Think about it: The idea of the PlayStation getting the same treatment that Nintendo gave the NES and Super NES? The best console video games of the late 90s, made better-looking and playable on modern TVs? All in a $99.99 package that looks like a tiny version of the original PlayStation we all remember and love? It sounds like an easy recipe for success.
Unfortunately, a strange mishmash of games and disappointing software presentation mean the PlayStation Classic doesn't really do justice to the classic PlayStation.
A Classic Design
The PlayStation Classic is a scaled-down gray block of a console measuring 1.3 by 5.6 by 4.0 inches (HWD), about half the size of the original PlayStation.
Sony reproduced the contours of its first game system with the same attention to detail Nintendo gave the NES and Super NES Classic Editions, including the prominent round optical drive door (non-functioning) on the top, molded memory card slots (also non-functioning) above the controller ports, and even the vertical ridges along the sides.
The paint job is also immaculate, with a dark gray Sony logo and four-color PlayStation logo on the drive door, green and blue text for the Power and Open buttons, and the words Memory Card printed neatly on the recess of the memory card slots.
It's a gorgeous device for classic console fans, just as worthy of shelf space as the Nintendo systems.
The Power, Open, and Reset buttons on the top of the console work similarly to the buttons on the original PlayStation, with some obvious tweaks to accommodate an emulation-based system with no optical drive.
The Power button turns the system on and off, making the indicator light under it switch from amber to green when it's running.
The Reset button jumps back from whatever game you're playing to the main menu, just like the Reset buttons on the NES and SNES Classics.
The Open button opens a disc change menu, letting you change discs when prompted while playing multi-disc titles like Final Fantasy VII and Metal Gear Solid.
The controller ports on the front aren't scaled-down versions of the nine-pin ports on the original system, but instead recessed USB-A ports (that are completely obscured by the thoughtful plastic caps Sony put on the ends of the included controllers to look just like the gray plastic tabs of the originals).
The back holds a micro USB port for power and an HDMI port (cables are included, but no wall adapter; the system requires at least 1A of current, so your TV's USB port might not be enough).
The PlayStation Classic comes with two full-sized PlayStation controllers.
These are old-school gamepads, from before Sony released the original DualShock controllers to replace them halfway through the console generation.
This means they have no rumble and, more importantly, no analog sticks.

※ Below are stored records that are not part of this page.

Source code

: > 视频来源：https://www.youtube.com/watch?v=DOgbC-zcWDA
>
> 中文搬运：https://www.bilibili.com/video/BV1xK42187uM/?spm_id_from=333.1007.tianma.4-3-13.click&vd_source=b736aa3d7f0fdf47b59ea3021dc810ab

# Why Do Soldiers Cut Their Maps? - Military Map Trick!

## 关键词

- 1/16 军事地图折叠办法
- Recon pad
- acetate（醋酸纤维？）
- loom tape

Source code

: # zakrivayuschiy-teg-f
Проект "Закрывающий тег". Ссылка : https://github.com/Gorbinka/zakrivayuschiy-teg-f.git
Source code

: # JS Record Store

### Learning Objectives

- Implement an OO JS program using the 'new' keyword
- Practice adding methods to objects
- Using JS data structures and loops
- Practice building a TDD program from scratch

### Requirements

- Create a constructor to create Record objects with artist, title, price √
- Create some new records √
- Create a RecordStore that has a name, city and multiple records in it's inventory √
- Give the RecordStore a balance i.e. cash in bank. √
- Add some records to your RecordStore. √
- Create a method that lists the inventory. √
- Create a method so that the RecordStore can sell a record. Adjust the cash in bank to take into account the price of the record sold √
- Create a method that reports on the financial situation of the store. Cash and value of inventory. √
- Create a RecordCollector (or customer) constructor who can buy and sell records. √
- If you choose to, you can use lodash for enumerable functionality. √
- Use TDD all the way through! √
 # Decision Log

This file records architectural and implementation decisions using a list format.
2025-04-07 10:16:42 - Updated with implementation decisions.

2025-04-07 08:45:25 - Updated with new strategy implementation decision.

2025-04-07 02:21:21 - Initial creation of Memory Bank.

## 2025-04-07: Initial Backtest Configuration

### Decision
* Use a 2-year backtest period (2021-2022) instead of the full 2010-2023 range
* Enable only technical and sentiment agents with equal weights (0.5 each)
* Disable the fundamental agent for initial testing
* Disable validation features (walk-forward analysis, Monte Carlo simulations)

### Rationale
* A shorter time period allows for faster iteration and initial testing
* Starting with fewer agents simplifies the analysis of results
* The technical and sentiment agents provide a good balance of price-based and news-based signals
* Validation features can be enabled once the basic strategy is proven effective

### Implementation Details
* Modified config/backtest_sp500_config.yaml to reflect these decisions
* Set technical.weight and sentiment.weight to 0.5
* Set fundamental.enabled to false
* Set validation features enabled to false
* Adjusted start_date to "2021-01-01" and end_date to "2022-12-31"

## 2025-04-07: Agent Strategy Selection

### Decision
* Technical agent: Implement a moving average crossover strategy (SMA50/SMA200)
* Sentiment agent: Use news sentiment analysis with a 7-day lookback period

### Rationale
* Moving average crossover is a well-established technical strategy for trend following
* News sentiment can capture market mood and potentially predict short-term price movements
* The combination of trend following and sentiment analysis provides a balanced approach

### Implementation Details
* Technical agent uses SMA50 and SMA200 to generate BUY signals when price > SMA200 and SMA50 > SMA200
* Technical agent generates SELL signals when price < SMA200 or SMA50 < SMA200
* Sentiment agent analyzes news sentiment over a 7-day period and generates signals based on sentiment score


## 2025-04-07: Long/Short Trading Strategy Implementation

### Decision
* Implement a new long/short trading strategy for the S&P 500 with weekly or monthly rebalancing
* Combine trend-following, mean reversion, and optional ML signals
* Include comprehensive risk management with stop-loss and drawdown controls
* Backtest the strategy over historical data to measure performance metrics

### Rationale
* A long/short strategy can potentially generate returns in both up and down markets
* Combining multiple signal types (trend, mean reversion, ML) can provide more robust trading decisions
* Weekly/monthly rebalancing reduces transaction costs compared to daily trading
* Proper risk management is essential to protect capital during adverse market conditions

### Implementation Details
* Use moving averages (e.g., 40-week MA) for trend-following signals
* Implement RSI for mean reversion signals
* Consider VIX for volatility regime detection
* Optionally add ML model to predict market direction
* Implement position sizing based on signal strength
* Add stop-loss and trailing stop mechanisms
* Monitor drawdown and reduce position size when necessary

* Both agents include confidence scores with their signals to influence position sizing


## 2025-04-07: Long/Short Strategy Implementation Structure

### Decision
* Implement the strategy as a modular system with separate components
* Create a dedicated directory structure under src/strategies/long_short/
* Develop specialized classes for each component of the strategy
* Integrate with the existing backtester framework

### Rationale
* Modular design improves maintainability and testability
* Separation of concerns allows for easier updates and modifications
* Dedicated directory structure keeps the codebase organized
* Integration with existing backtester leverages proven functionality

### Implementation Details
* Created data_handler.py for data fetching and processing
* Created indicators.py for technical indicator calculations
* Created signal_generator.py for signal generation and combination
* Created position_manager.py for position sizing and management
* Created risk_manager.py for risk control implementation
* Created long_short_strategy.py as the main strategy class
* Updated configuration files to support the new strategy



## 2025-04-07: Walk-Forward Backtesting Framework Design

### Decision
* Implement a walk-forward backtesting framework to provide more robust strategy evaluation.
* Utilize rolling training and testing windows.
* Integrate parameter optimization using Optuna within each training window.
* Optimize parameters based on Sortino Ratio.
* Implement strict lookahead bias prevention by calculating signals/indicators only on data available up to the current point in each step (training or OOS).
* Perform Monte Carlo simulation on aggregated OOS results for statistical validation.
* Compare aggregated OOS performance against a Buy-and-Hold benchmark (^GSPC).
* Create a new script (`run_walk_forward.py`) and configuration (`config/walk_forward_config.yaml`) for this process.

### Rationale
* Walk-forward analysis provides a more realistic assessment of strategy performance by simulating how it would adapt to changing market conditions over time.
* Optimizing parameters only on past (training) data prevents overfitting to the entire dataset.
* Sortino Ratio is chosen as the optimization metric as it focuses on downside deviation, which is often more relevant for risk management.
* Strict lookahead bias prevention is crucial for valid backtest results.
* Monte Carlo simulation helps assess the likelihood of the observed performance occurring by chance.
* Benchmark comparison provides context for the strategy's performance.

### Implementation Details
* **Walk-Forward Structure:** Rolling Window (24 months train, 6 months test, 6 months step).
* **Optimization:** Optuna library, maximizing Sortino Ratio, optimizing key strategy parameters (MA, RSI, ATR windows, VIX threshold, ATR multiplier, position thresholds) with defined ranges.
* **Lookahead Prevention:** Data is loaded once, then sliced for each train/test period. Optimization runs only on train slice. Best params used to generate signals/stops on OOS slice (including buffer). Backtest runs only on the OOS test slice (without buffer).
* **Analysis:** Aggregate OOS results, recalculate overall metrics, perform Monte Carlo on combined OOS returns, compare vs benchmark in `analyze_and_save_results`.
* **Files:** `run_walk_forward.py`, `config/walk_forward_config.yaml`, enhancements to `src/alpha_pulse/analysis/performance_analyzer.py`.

You have a direction pad, four face buttons, four shoulder buttons, Start and Select buttons, and that's it.
It's a shame, because several games on the PlayStation Classic support the DualShock controller.
Nintendo figured out that an analog stick was better than a direction pad for navigating in 3D when it launched the Nintendo 64, but Sony took a few years after the PlayStation was released to come to the same conclusion (though to be fair, Nintendo didn't realize the value of dual analog sticks until the GameCube).
The controllers have five-foot cables similar to the SNES Classic's controllers; longer than the bizarrely short NES Classic cables, but still inconvenient if your couch is a decent distance from your TV.
20 games from the original PlayStation are included on the PlayStation Classic, and it's a very strange mix of big names and esoteric hits.
The three most notable games are Final Fantasy VII, Metal Gear Solid, and Resident Evil: Director's Cut.
They represent a massive shift in how video games were seen, and were some of the most significant first steps toward embracing 3D games after decades of sprite-based 2D gameplay.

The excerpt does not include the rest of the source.